Les assassins n’ont pas seulement choisi leur cible : un laïque de gauche proche
des syndicats et un critique du pouvoir islamiste. Ils ont également choisi leur
date: le 25 juillet, jour où la Tunisie célèbre, comme chaque année, l’avènement
de la République en 1956. Pour le chef du parti Ennahdha au pouvoir depuis
octobre 2011, Rached Ghannouchi, pour le président de la République, Moncef
Marzouki, et pour les responsables du gouvernement, l’objectif des assassins est
clair: faire capoter la transition démocratique et démontrer que le “printemps
arabe” tunisien est un échec.

Pourtant, la Tunisie ne s’en sort pas si mal. Après des mois de passes d’armes
verbales parfois indécentes –et une importante perte de temps, préjudiciable à
l’économie tunisienne–, l’Assemblée dominée par Ennahdha venait de s’entendre
sur une nouvelle Constitution. Un grand pas venait d’être franchi.

Nul ne sait aujourd’hui qui est derrière cet assassinat. Mais, dès l’annonce de
la mort de l’opposant, le regard accusateur de nombre de Tunisiens – surtout
dans la frange laïque, qui ne se retrouve pas dans l’islamisme modéré d’Ennahdha
et vit sous la menace croissante des violences de nombreux groupes islamistes –
s’est tourné vers le parti au pouvoir.

Comme après la mort de Chokri Belaïd, attribuée à des islamistes radicaux, des
permanences d’Ennahdha ont été incendiées en province.
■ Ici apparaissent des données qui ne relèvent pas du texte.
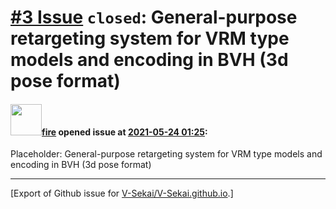 # [\#3 Issue](https://github.com/V-Sekai/V-Sekai.github.io/issues/3) `closed`: General-purpose retargeting system for VRM type models and encoding in BVH (3d pose format)

#### <img src="https://avatars.githubusercontent.com/u/32321?u=c2e06a3d2b49a467aa907e54aa259516440267cc&v=4" width="50">[fire](https://github.com/fire) opened issue at [2021-05-24 01:25](https://github.com/V-Sekai/V-Sekai.github.io/issues/3):

Placeholder: General-purpose retargeting system for VRM type models and encoding in BVH (3d pose format)




-------------------------------------------------------------------------------



[Export of Github issue for [V-Sekai/V-Sekai.github.io](https://github.com/V-Sekai/V-Sekai.github.io).]
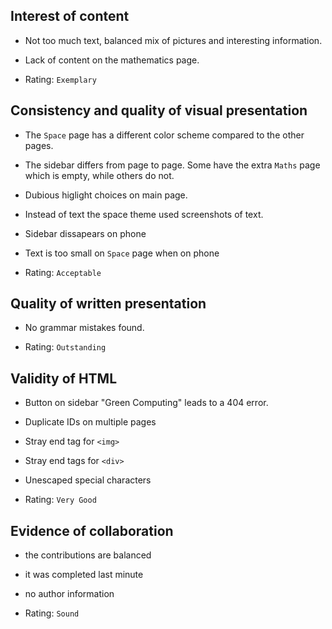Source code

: ## Interest of content

* Not too much text, balanced mix of pictures and interesting
information.

* Lack of content on the mathematics page.

* Rating: `Exemplary`

## Consistency and quality of visual presentation

* The `Space` page has a different color scheme compared
to the other pages.
* The sidebar differs from page to page. Some have the extra
`Maths` page which is empty, while others do not.
* Dubious higlight choices on main page.
* Instead of text the space theme used screenshots of text.
* Sidebar dissapears on phone
* Text is too small on `Space` page when on phone

* Rating: `Acceptable`

## Quality of written presentation

* No grammar mistakes found.

* Rating: `Outstanding`

## Validity of HTML

* Button on sidebar "Green Computing" leads to a 404 error.
* Duplicate IDs on multiple pages
* Stray end tag for `<img>`
* Stray end tags for `<div>`
* Unescaped special characters

* Rating: `Very Good`

## Evidence of collaboration

* the contributions are balanced
* it was completed last minute
* no author information

* Rating: `Sound`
Des manifestants se sont
réunis devant les bâtiments du gouvernement pour demander sa démission. Un appel
à la grève générale a été lancé par l’UGTT, le principal syndicat tunisien.

Pourtant, si Ennahdha a fait de nombreuses erreurs depuis son arrivée au
pouvoir, les autres acteurs de la vie politique, sociale et syndicale portent
aussi leur part de responsabilité. Plutôt que de tendre la main à certains
éléments d’Ennahdha, chacun a joué son jeu, en faisant fi de l’intérêt national.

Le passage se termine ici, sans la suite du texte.